After Alice Fell(68)



TWO: We’re going for a row, Let’s go in the boat, Liddie. And Lydia said—I’m not feeling well. But the fresh air is good, Cathy said, and, Alice mind the babe, you can do that, can’t you, Alice? He’s napping, anyways. He wasn’t, he was on my lap and we were watching the Dragons fly on the water and the red leaves and Lydia said—I have a sore stomach. But I think she was with child. She smelled different but she got up and said she’d walk because they often did in the woods.

I run my finger over the edges of glass, until I find the last card.

SEVEN: He tied the rope around her chest and said don’t let go of that end, Alice, it’s dark.

“Auntie.”

“Not now, Toby.”

“Change the slide.”

“Not . . .”

Alice, it’s dark. We both pulled and pulled with the rope around a tree trunk to hoist her because of the grasses. Her skirts were terrible heavy with water and— The light is blank, too bright. Toby has pulled out the slide and grabs for the box in my lap.

“No. Toby, no.”

“I want the next—”

“No.”

But he has the box and holds it over his head. His mouth curves down and he glares.

“Put the box down.”

“No.” He tucks it under his arm, thin chest heaving. “I want to see the next.”

My hand sweats; I can barely hold the card. It slips away, flutters to the floor. “Give those to me.”

He steps back, knocking over the mending basket. I watch his eyes glide to the door. He tenses and bolts. I grab his arm, jerking him back hard enough he can’t keep hold of the box. It thunks to the rug, the lid springing open, the slides rolling from the case. Six slides.

His free hand claps against his pocket. He makes a high wheezing noise, and I feel the trembling all the way to his bones. I’ve petrified him.

“I don’t want to see The 7 Wonders.” My voice is rock rough. I let his arm go, caress it, then kneel to pick up the box, to gather the slides. One has cracked in two. I find the card I’d crushed and dropped. Push it into the box, then grab it up. “I want to see Old Mother Hubbard. Can we see those?”

How wary he is. He knows I’m hiding something. I set the box to the end of the bed, just long enough to push myself up with my good arm. Then I move it to the mantel. Set the box next to Benjamin’s photograph, out of reach. I pat the top. “Another time for this.”

“Why can’t I see those? Maybe Alice painted me on a slide too.”

“No. I don’t think so.”

“How would you know?”

“Because I do.”

“I don’t believe you.”

“Well.” I shrug. “You should.” I hesitate at the Old Mother Hubbard box. “Have you seen these?”

He gives a sharp nod and I release a long breath. No surprises.

“Old Mother Hubbard, then.”





Chapter Twenty-Seven


How pretty the paintings. Alice has replaced the original slides with a new set of her own design. Her hand so light, the images swirling with movement and color. The faces so detailed she must have used the smallest of mink brushes.

Look at the paisleys on Cathy’s dress. She wears a pretty shawl, lemon yellow and patterned with ferns. Her smile is curved and curls around her ears. Lydia’s hand rests on her belly. It is flat; it is with child. Alice mind the babe. And Alice holds Toby in her arms. In the background, the tree leaves squint and blink and reflect on the surface of the pond.

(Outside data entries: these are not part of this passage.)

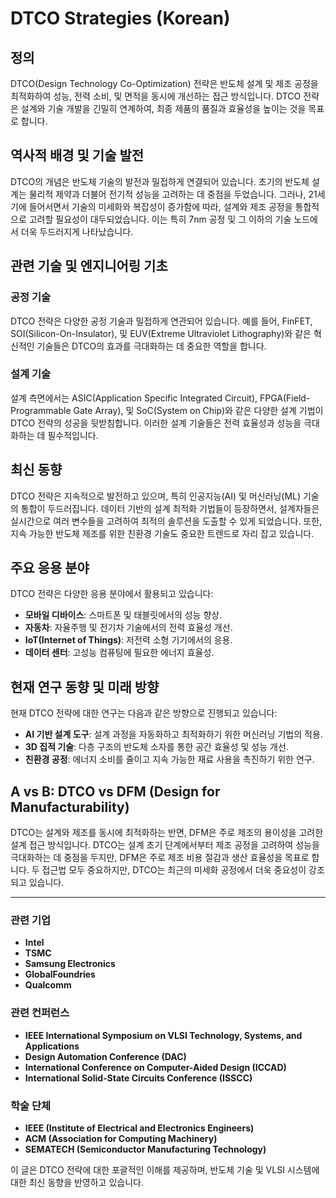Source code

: # DTCO Strategies (Korean)

## 정의
DTCO(Design Technology Co-Optimization) 전략은 반도체 설계 및 제조 공정을 최적화하여 성능, 전력 소비, 및 면적을 동시에 개선하는 접근 방식입니다. DTCO 전략은 설계와 기술 개발을 긴밀히 연계하여, 최종 제품의 품질과 효율성을 높이는 것을 목표로 합니다.

## 역사적 배경 및 기술 발전
DTCO의 개념은 반도체 기술의 발전과 밀접하게 연결되어 있습니다. 초기의 반도체 설계는 물리적 제약과 더불어 전기적 성능을 고려하는 데 중점을 두었습니다. 그러나, 21세기에 들어서면서 기술의 미세화와 복잡성이 증가함에 따라, 설계와 제조 공정을 통합적으로 고려할 필요성이 대두되었습니다. 이는 특히 7nm 공정 및 그 이하의 기술 노드에서 더욱 두드러지게 나타났습니다.

## 관련 기술 및 엔지니어링 기초
### 공정 기술
DTCO 전략은 다양한 공정 기술과 밀접하게 연관되어 있습니다. 예를 들어, FinFET, SOI(Silicon-On-Insulator), 및 EUV(Extreme Ultraviolet Lithography)와 같은 혁신적인 기술들은 DTCO의 효과를 극대화하는 데 중요한 역할을 합니다.

### 설계 기술
설계 측면에서는 ASIC(Application Specific Integrated Circuit), FPGA(Field-Programmable Gate Array), 및 SoC(System on Chip)와 같은 다양한 설계 기법이 DTCO 전략의 성공을 뒷받침합니다. 이러한 설계 기술들은 전력 효율성과 성능을 극대화하는 데 필수적입니다.

## 최신 동향
DTCO 전략은 지속적으로 발전하고 있으며, 특히 인공지능(AI) 및 머신러닝(ML) 기술의 통합이 두드러집니다. 데이터 기반의 설계 최적화 기법들이 등장하면서, 설계자들은 실시간으로 여러 변수들을 고려하여 최적의 솔루션을 도출할 수 있게 되었습니다. 또한, 지속 가능한 반도체 제조를 위한 친환경 기술도 중요한 트렌드로 자리 잡고 있습니다.

## 주요 응용 분야
DTCO 전략은 다양한 응용 분야에서 활용되고 있습니다:
- **모바일 디바이스**: 스마트폰 및 태블릿에서의 성능 향상.
- **자동차**: 자율주행 및 전기차 기술에서의 전력 효율성 개선.
- **IoT(Internet of Things)**: 저전력 소형 기기에서의 응용.
- **데이터 센터**: 고성능 컴퓨팅에 필요한 에너지 효율성.

## 현재 연구 동향 및 미래 방향
현재 DTCO 전략에 대한 연구는 다음과 같은 방향으로 진행되고 있습니다:
- **AI 기반 설계 도구**: 설계 과정을 자동화하고 최적화하기 위한 머신러닝 기법의 적용.
- **3D 집적 기술**: 다층 구조의 반도체 소자를 통한 공간 효율성 및 성능 개선.
- **친환경 공정**: 에너지 소비를 줄이고 지속 가능한 재료 사용을 촉진하기 위한 연구.

## A vs B: DTCO vs DFM (Design for Manufacturability)
DTCO는 설계와 제조를 동시에 최적화하는 반면, DFM은 주로 제조의 용이성을 고려한 설계 접근 방식입니다. DTCO는 설계 초기 단계에서부터 제조 공정을 고려하여 성능을 극대화하는 데 중점을 두지만, DFM은 주로 제조 비용 절감과 생산 효율성을 목표로 합니다. 두 접근법 모두 중요하지만, DTCO는 최근의 미세화 공정에서 더욱 중요성이 강조되고 있습니다.

---

### 관련 기업
- **Intel**
- **TSMC**
- **Samsung Electronics**
- **GlobalFoundries**
- **Qualcomm**

### 관련 컨퍼런스
- **IEEE International Symposium on VLSI Technology, Systems, and Applications**
- **Design Automation Conference (DAC)**
- **International Conference on Computer-Aided Design (ICCAD)**
- **International Solid-State Circuits Conference (ISSCC)**

### 학술 단체
- **IEEE (Institute of Electrical and Electronics Engineers)**
- **ACM (Association for Computing Machinery)**
- **SEMATECH (Semiconductor Manufacturing Technology)**

이 글은 DTCO 전략에 대한 포괄적인 이해를 제공하며, 반도체 기술 및 VLSI 시스템에 대한 최신 동향을 반영하고 있습니다.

Slide by slide, I watch. Once, then again. Seven slides, numbers plain and neat on the bottom. Number six is split in two. Six cards. 1, 2, 3, 5, 6, 7.

THREE: It was hot the sun was very high up. They went toward the Narrows and they shouldn’t have. No one should go in the Narrows, and they did.

The perspective is from on high, as if Alice were perched in a tree. I yank the desk chair over, clamber close to stare at the slide.

It’s our little rowboat. The Mariner. Alice has painted the overhang of rock that looks like a gargoyle. All along the stony banks of the Narrows, creatures point with fingers sharp as sharded glass to the little boat and the two women. One dark head. One light. Crinoline skirts as wide as the boat. Lydia’s arm hitched forward, elbow resting on the lip of the boat. Cathy seated behind. The oars have been pulled in. Rest neat on either side of the shell. Cathy’s arms are outstretched, something taut between her fists.

I replace the slide with the fourth. I don’t need the missing card. Not with this image.

No boat. One woman. Arms floating wide, facedown in the water, her head covered in a cheerful hood—lemon yellow and patterned with ferns—tied with three tight knots at the neck.

FIVE: Then Cathy came back and walked right past me and said nothing.

My breath stops. Cathy holds her skirts. They are wet, as are her sleeves. She is in motion, tramping the slope from the boathouse. But it is her eyes that make me clutch my breath. Death sits in them.

SIX: Lionel came home and ran straight down to the pond calling Liddie! Liddie! He made me give Toby to Saoirse and he got an oar from the boathouse and a rope and he said, follow me. Liddie he called! It was getting dark. We found her by the steep rock in the Narrows. Lionel pushed the oar in to see if she would grab it but she was dead.